Dataset records:

════════

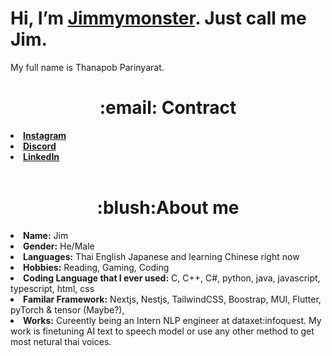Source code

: # Hi, I’m [Jimmymonster](https://github.com/Jimmymonster). Just call me Jim.
My full name is Thanapob Parinyarat.

<h1 align="center">:email: Contract</h1> 
<li>  <a href="https://www.instagram.com/jimmymonster_/"><b>Instagram</b> </a> </li>
<li>  <a href="https://www.discordapp.com/users/256747450868432896/"><b>Discord</b> </a> </li>
<li>  <a href="https://www.linkedin.com/in/thanapob-parinyarat-730281249/"><b>LinkedIn</b> </a> </li>

<!---
<a href="https://www.instagram.com/jimmymonster_/">
  <img align="left" alt="Jimmymonster's Instagram" width="22px" src="https://raw.githubusercontent.com/hussainweb/hussainweb/main/icons/instagram.png" />
</a>
<a href="https://www.discordapp.com/users/256747450868432896/">
  <img align="left" alt="Jimmymonster's Discord" width="22px" src="https://raw.githubusercontent.com/hussainweb/hussainweb/main/icons/discord.svg" />
</a>
--->

<br/>


<h1 align="center">:blush:About me</h1>
<li> <b>Name:</b> Jim </li>
<li> <b>Gender:</b> He/Male </li>
<li> <b>Languages:</b> Thai English Japanese and learning Chinese right now</li>
<!-- <li> <b>Likes:</b> Rhythm Games, JRPG Horror Games, Anime </li> -->
<li> <b>Hobbies:</b> Reading, Gaming, Coding </li>
<li> <b>Coding Language that I ever used:</b>  C, C++, C#, python, java, javascript, typescript, html, css</li>
<li> <b>Familar Framework:</b> Nextjs, Nestjs, TailwindCSS, Boostrap, MUI, Flutter, pyTorch & tensor (Maybe?), </li>
<li> <b>Works:</b> Cureently being an Intern NLP engineer at dataxet:infoquest. My work is finetuning AI text to speech model or use any other method to get most netural thai voices.</li>
<br/>


<!---
## Learning
<a href="#">
   <img src="languages/python.svg" alt="gamedev" style="vertical-align:top; margin:6px 4px">
</a>
<a href="#">
   <img src="languages/csharp.svg" alt="gamedev" style="vertical-align:top; margin:6px 4px">
</a>
<a href="#">
   <img src="languages/js.svg" alt="gamedev" style="vertical-align:top; margin:6px 4px">
</a>
<a href="#">
   <img src="languages/java.svg" alt="gamedev" style="vertical-align:top; margin:6px 4px">
</a>
--->
<!---
<h1 align="center">:bar_chart:Stats</h1>
<p><img src="https://github-readme-stats.vercel.app/api?username=Jimmymonster&amp;show_icons=true" alt="GitHub Stats"></p>
<p><img align="center" src="https://github-readme-stats.vercel.app/api/top-langs/?username=Jimmymonster&layout=compact&theme=buefy&hide_border=true" /></p>
--->
<!---
Jimmymonster/Jimmymonster is a ✨ special ✨ repository because its `README.md` (this file) appears on your GitHub profile.
You can click the Preview link to take a look at your changes.
--->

════════

_Try it_
Your copy should hold all the data word for word. It should hold no pictures.

_Answer box_
Source code

: # Hi, I’m [Jimmymonster](https://github.com/Jimmymonster). Just call me Jim.
My full name is Thanapob Parinyarat.

<h1 align="center">:email: Contract</h1> 
<li>  <a href="https://www.instagram.com/jimmymonster_/"><b>Instagram</b> </a> </li>
<li>  <a href="https://www.discordapp.com/users/256747450868432896/"><b>Discord</b> </a> </li>
<li>  <a href="https://www.linkedin.com/in/thanapob-parinyarat-730281249/"><b>LinkedIn</b> </a> </li>

<!---
<a href="https://www.instagram.com/jimmymonster_/">
  <img align="left" alt="Jimmymonster's Instagram" width="22px" src="https://raw.githubusercontent.com/hussainweb/hussainweb/main/icons/instagram.png" />
</a>
<a href="https://www.discordapp.com/users/256747450868432896/">
  <img align="left" alt="Jimmymonster's Discord" width="22px" src="https://raw.githubusercontent.com/hussainweb/hussainweb/main/icons/discord.svg" />
</a>
--->

<br/>


<h1 align="center">:blush:About me</h1>
<li> <b>Name:</b> Jim </li>
<li> <b>Gender:</b> He/Male </li>
<li> <b>Languages:</b> Thai English Japanese and learning Chinese right now</li>
<!-- <li> <b>Likes:</b> Rhythm Games, JRPG Horror Games, Anime </li> -->
<li> <b>Hobbies:</b> Reading, Gaming, Coding </li>
<li> <b>Coding Language that I ever used:</b>  C, C++, C#, python, java, javascript, typescript, html, css</li>
<li> <b>Familar Framework:</b> Nextjs, Nestjs, TailwindCSS, Boostrap, MUI, Flutter, pyTorch & tensor (Maybe?), </li>
<li> <b>Works:</b> Cureently being an Intern NLP engineer at dataxet:infoquest. My work is finetuning AI text to speech model or use any other method to get most netural thai voices.</li>
<br/>


<!---
## Learning
<a href="#">
   <img src="languages/python.svg" alt="gamedev" style="vertical-align:top; margin:6px 4px">
</a>
<a href="#">
   <img src="languages/csharp.svg" alt="gamedev" style="vertical-align:top; margin:6px 4px">
</a>
<a href="#">
   <img src="languages/js.svg" alt="gamedev" style="vertical-align:top; margin:6px 4px">
</a>
<a href="#">
   <img src="languages/java.svg" alt="gamedev" style="vertical-align:top; margin:6px 4px">
</a>
--->
<!---
<h1 align="center">:bar_chart:Stats</h1>
<p><img src="https://github-readme-stats.vercel.app/api?username=Jimmymonster&amp;show_icons=true" alt="GitHub Stats"></p>
<p><img align="center" src="https://github-readme-stats.vercel.app/api/top-langs/?username=Jimmymonster&layout=compact&theme=buefy&hide_border=true" /></p>
--->
<!---
Jimmymonster/Jimmymonster is a ✨ special ✨ repository because its `README.md` (this file) appears on your GitHub profile.
You can click the Preview link to take a look at your changes.
--->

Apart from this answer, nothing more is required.